In the more than twenty years I’ve taught piano, I’ve spent more time than I’d like to admit wondering why certain students just didn’t seem to get it: didn’t practice enough, didn’t practice the right things, didn’t count out loud, didn’t want to do their theory, didn’t care to polish, didn’t fit the mold I thought they should. I have experimented with motivation methods, with firmness, and with positive encouragement, and have finally accepted that each student comes with a different background and a different motivation. One size does NOT fit all, especially in private music instruction, and the more I tried to pound the square pegs in the round holes and the round pegs into the square holes the more frustrated we all became.

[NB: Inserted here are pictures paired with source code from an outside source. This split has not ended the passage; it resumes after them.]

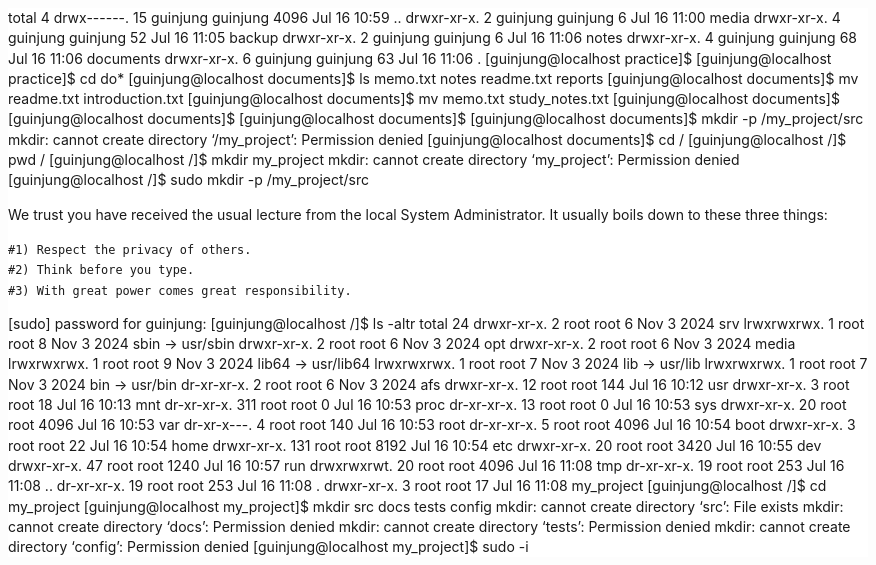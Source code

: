 total 4
drwx------. 15 guinjung guinjung 4096 Jul 16 10:59 ..
drwxr-xr-x.  2 guinjung guinjung    6 Jul 16 11:00 media
drwxr-xr-x.  4 guinjung guinjung   52 Jul 16 11:05 backup
drwxr-xr-x.  2 guinjung guinjung    6 Jul 16 11:06 notes
drwxr-xr-x.  4 guinjung guinjung   68 Jul 16 11:06 documents
drwxr-xr-x.  6 guinjung guinjung   63 Jul 16 11:06 .
[guinjung@localhost practice]$ 
[guinjung@localhost practice]$ cd do*
[guinjung@localhost documents]$ ls
memo.txt  notes  readme.txt  reports
[guinjung@localhost documents]$ mv readme.txt introduction.txt
[guinjung@localhost documents]$ mv memo.txt study_notes.txt
[guinjung@localhost documents]$ 
[guinjung@localhost documents]$ 
[guinjung@localhost documents]$ 
[guinjung@localhost documents]$ mkdir -p /my_project/src
mkdir: cannot create directory ‘/my_project’: Permission denied
[guinjung@localhost documents]$ cd /
[guinjung@localhost /]$ pwd
/
[guinjung@localhost /]$ mkdir my_project
mkdir: cannot create directory ‘my_project’: Permission denied
[guinjung@localhost /]$ sudo mkdir -p /my_project/src

We trust you have received the usual lecture from the local System
Administrator. It usually boils down to these three things:

    #1) Respect the privacy of others.
    #2) Think before you type.
    #3) With great power comes great responsibility.

[sudo] password for guinjung: 
[guinjung@localhost /]$ ls -altr
total 24
drwxr-xr-x.   2 root root    6 Nov  3  2024 srv
lrwxrwxrwx.   1 root root    8 Nov  3  2024 sbin -> usr/sbin
drwxr-xr-x.   2 root root    6 Nov  3  2024 opt
drwxr-xr-x.   2 root root    6 Nov  3  2024 media
lrwxrwxrwx.   1 root root    9 Nov  3  2024 lib64 -> usr/lib64
lrwxrwxrwx.   1 root root    7 Nov  3  2024 lib -> usr/lib
lrwxrwxrwx.   1 root root    7 Nov  3  2024 bin -> usr/bin
dr-xr-xr-x.   2 root root    6 Nov  3  2024 afs
drwxr-xr-x.  12 root root  144 Jul 16 10:12 usr
drwxr-xr-x.   3 root root   18 Jul 16 10:13 mnt
dr-xr-xr-x. 311 root root    0 Jul 16 10:53 proc
dr-xr-xr-x.  13 root root    0 Jul 16 10:53 sys
drwxr-xr-x.  20 root root 4096 Jul 16 10:53 var
dr-xr-x---.   4 root root  140 Jul 16 10:53 root
dr-xr-xr-x.   5 root root 4096 Jul 16 10:54 boot
drwxr-xr-x.   3 root root   22 Jul 16 10:54 home
drwxr-xr-x. 131 root root 8192 Jul 16 10:54 etc
drwxr-xr-x.  20 root root 3420 Jul 16 10:55 dev
drwxr-xr-x.  47 root root 1240 Jul 16 10:57 run
drwxrwxrwt.  20 root root 4096 Jul 16 11:08 tmp
dr-xr-xr-x.  19 root root  253 Jul 16 11:08 ..
dr-xr-xr-x.  19 root root  253 Jul 16 11:08 .
drwxr-xr-x.   3 root root   17 Jul 16 11:08 my_project
[guinjung@localhost /]$ cd my_project
[guinjung@localhost my_project]$ mkdir src docs tests config
mkdir: cannot create directory ‘src’: File exists
mkdir: cannot create directory ‘docs’: Permission denied
mkdir: cannot create directory ‘tests’: Permission denied
mkdir: cannot create directory ‘config’: Permission denied
[guinjung@localhost my_project]$ sudo -i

We can limit this frustration when we know who we are, how we teach, and what kind of students fit this profile best. We increase this frustration when we think that we can be all things to all people. Let’s admit it: We can’t! When we understand what each prospective and current student truly desires, we will be better able to know how to meet those needs and whether or not those needs are possible to meet in our current studios.
Some questions to ask ourselves:
Are we truly listening to prospective new students and parents?
Do we really understand what they want out of piano lessons? When I reopened my studio last year, I had the fun chance to interview many children and parents in a short period of time. One interview stands out: A very dedicated mother was interested in having two or three of her children join my studio. [···]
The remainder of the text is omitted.